The transition from winter to spring represents a major shift in the basal energy source for the Antarctic marine ecosystem from lipids and other sources of stored energy to sunlight. Because sea ice imposes a strong control on the transmission of sunlight into the water column during the polar spring, we hypothesized that the timing of the sea ice retreat influences the timing of the transition from stored energy to photosynthesis. To test the influence of sea ice on water column microbial energy utilization we took advantage of unique sea ice conditions in Arthur Harbor, an embayment near Palmer Station on the western Antarctic Peninsula, during the 2015 spring–summer seasonal transition. Over a 5-week period we sampled water from below land-fast sea ice, in the marginal ice zone at nearby Palmer Station B, and conducted an ice removal experiment with incubations of water collected below the land-fast ice. Whole-community metatranscriptomes were paired with lipidomics to better understand how lipid production and utilization was influenced by light conditions. We identified several different phytoplankton taxa that responded similarly to light by the number of genes up-regulated, and in the transcriptional complexity of this response. We applied a principal components analysis to these data to reduce their dimensionality, revealing that each of these taxa exhibited a strikingly different pattern of gene up-regulation. By correlating the changes in lipid concentration to the first principal component of log fold-change for each taxa we could make predictions about which taxa were associated with different changes in the community lipidome. We found that genes coding for the catabolism of triacylglycerol storage lipids were expressed early on in phytoplankton associated with a Fragilariopsis kerguelensis reference transcriptome. Phytoplankton associated with a Corethron pennatum reference transcriptome occupied an adjacent niche, responding favorably to higher light conditions than F. kerguelensis. Other diatom and dinoflagellate taxa had distinct transcriptional profiles and correlations to lipids, suggesting diverse ecological strategies during the polar winter–spring transition.
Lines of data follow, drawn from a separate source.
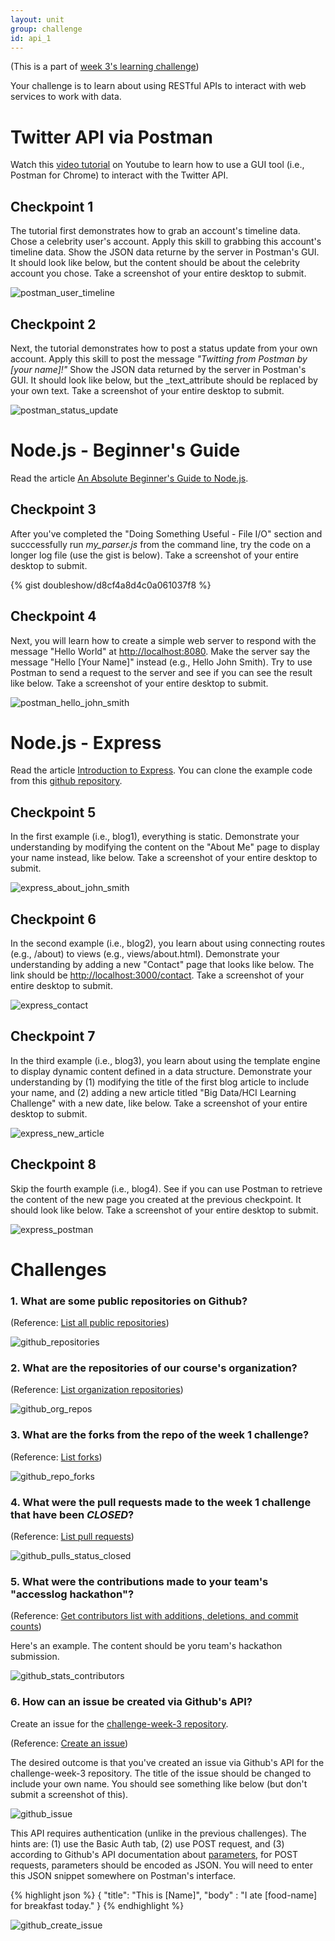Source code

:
```yaml
---
layout: unit
group: challenge
id: api_1
---
```


(This is a part of [week 3's learning challenge](/challenges/3/))

Your challenge is to learn about using RESTful APIs to interact with web services to work with data.

# Twitter API via Postman

Watch this [video tutorial](https://www.youtube.com/watch?v=fhPb6ocUz_k) on Youtube to learn how to use a GUI tool (i.e., Postman for Chrome) to interact with the Twitter API.

## Checkpoint 1

The tutorial first demonstrates how to grab an account's timeline data. Chose a celebrity user's account. Apply this skill to grabbing this account's timeline data. Show the JSON data returne by the server in Postman's GUI. It should look like below, but the content should be about the celebrity account you chose. Take a screenshot of your entire desktop to submit.

![postman_user_timeline](postman_user_timeline.png)

## Checkpoint 2

Next, the tutorial demonstrates how to post a status update from your own account. Apply this skill to post the message _"Twitting from Postman by [your name]!"_ Show the JSON data returned by the server in Postman's GUI. It should look like below, but the _text_attribute should be replaced by your own text. Take a screenshot of your entire desktop to submit.

![postman_status_update](postman_status_update.png)


# Node.js - Beginner's Guide

Read the article [An Absolute Beginner's Guide to Node.js](http://blog.modulus.io/absolute-beginners-guide-to-nodejs).

## Checkpoint 3

After you've completed the "Doing Something Useful - File I/O" section and succcessfully run _my_parser.js_ from the command line, try the code on a longer log file (use the gist is below). Take a screenshot of your entire desktop to submit.

{% gist doubleshow/d8cf4a8d4c0a061037f8 %}

## Checkpoint 4

Next, you will learn how to create a simple web server to respond with the message "Hello World" at [http://localhost:8080](http://localhost:8080). Make the server say the message "Hello [Your Name]" instead (e.g., Hello John Smith). Try to use Postman to send a request to the server and see if you can see the result like below. Take a screenshot of your entire desktop to submit.

![postman_hello_john_smith](postman_hello_john_smith.png)

# Node.js - Express

Read the article [Introduction to Express](http://code.tutsplus.com/tutorials/introduction-to-express--net-33367). You can clone the example code from this [github repository](https://github.com/tutsplus/intro-to-express).


## Checkpoint 5

In the first example (i.e., blog1), everything is static. Demonstrate your understanding by modifying the content on the "About Me" page to display your name instead, like below. Take a screenshot of your entire desktop to submit.

![express_about_john_smith](express_about_john_smith.png)

## Checkpoint 6

In the second example (i.e., blog2), you learn about using connecting routes (e.g., /about) to views (e.g., views/about.html). Demonstrate your understanding by adding a new "Contact" page that looks like below. The link should be [http://localhost:3000/contact](http://localhost:3000/contact). Take a screenshot of your entire desktop to submit.

![express_contact](express_contact.png)

## Checkpoint 7

In the third example (i.e., blog3), you learn about using the template engine to display dynamic content defined in a data structure. Demonstrate your understanding by (1) modifying the title of the first blog article to include your name, and (2) adding a new article titled "Big Data/HCI Learning Challenge" with a new date, like below. Take a screenshot of your entire desktop to submit.

![express_new_article](express_new_article.png)

## Checkpoint 8

Skip the fourth example (i.e., blog4). See if you can use Postman to retrieve the content of the new page you created at the previous checkpoint. It should look like below. Take a screenshot of your entire desktop to submit.

![express_postman](express_postman.png)

# Challenges

### 1. What are some public repositories on Github?

(Reference: [List all public repositories](https://developer.github.com/v3/repos/#list-all-public-repositories))

![github_repositories](github_repositories.png)

### 2. What are the repositories of our course's organization?

(Reference: [List organization repositories](https://developer.github.com/v3/repos/#list-organization-repositories))

![github_org_repos](github_org_repos.png)

### 3. What are the forks from the repo of the week 1 challenge?

(Reference: [List forks](https://developer.github.com/v3/repos/forks/#list-forks))

![github_repo_forks](github_repo_forks.png)

### 4. What were the pull requests made to the week 1 challenge that have been _CLOSED_?

(Reference: [List pull requests](https://developer.github.com/v3/pulls/#list-pull-requests))

![github_pulls_status_closed](github_pulls_status_closed.png)

### 5. What were the contributions made to your team's "accesslog hackathon"?

(Reference: [Get contributors list with additions, deletions, and commit counts](https://developer.github.com/v3/repos/statistics/#contributors))

Here's an example. The content should be yoru team's hackathon submission.

![github_stats_contributors](github_stats_contributors.png)

### 6. How can an issue be created via Github's API?

Create an issue for the [challenge-week-3 repository](https://github.com/CSCI-4830-002-2014/challenge-week-3/issues).

(Reference: [Create an issue](https://developer.github.com/v3/issues/#create-an-issue))

The desired outcome is that you've created an issue via Github's API for the challenge-week-3 repository. The title of the issue should be changed to include your own name. You should see something like below (but don't submit a screenshot of this).

![github_issue](github_issue.png)

This API requires authentication (unlike in the previous challenges). The hints are: (1) use the Basic Auth tab, (2) use POST request, and (3) according to Github's API documentation about [parameters](https://developer.github.com/v3/#parameters), for POST requests, parameters should be encoded as JSON. You will need to enter this JSON snippet somewhere on Postman's interface. 

{% highlight json %}
{
	"title": "This is [Name]",
	"body" : "I ate [food-name] for breakfast today."
}
{% endhighlight %}

![github_create_issue](github_create_issue.png)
从冬季到春季的转变代表了南极海洋生态系统基础能源从脂质和其他储能能源到阳光的重大转变。由于极地春季期间，海冰对阳光向水柱的传输施加了强有力的控制，因此我们假设海冰撤退的时机会影响从存储的能量到光合作用的过渡时机。为了测试海冰对水柱微生物能量利用的影响，我们利用了亚瑟港独特的海冰条件，该海冰条件是在2015年春夏季节过渡期间，南极半岛西部帕尔默站附近的一个路口。在五周的时间里，我们在附近的Palmer站B的边缘冰区中，从陆地快速海冰下面取样了水，并进行了除冰实验，对孵化后的陆地冰下的水进行孵化。将整个社区的转录组与脂质组学配对，以更好地了解光照条件如何影响脂质的生产和利用。我们确定了几种不同的浮游植物类群，它们通过上调的基因数量以及这种反应的转录复杂性对光有相似的反应。我们对这些数据进行了主成分分析，以减少它们的维数，从而揭示了这些分类单元中的每一个均表现出明显不同的基因上调模式。通过将脂质浓度的变化与每个分类单元的对数倍数变化的第一主成分相关联，我们可以预测哪些分类单元与社区脂质组的不同变化相关。虎耳草参考转录组。浮游植物与鸡冠花 参考转录组占据了一个邻近的生态位，对更高的光照条件比 格氏。其他硅藻和鞭毛藻类群具有独特的转录谱和与脂质的相关性，这表明在极地冬春季过渡期间的多种生态策略。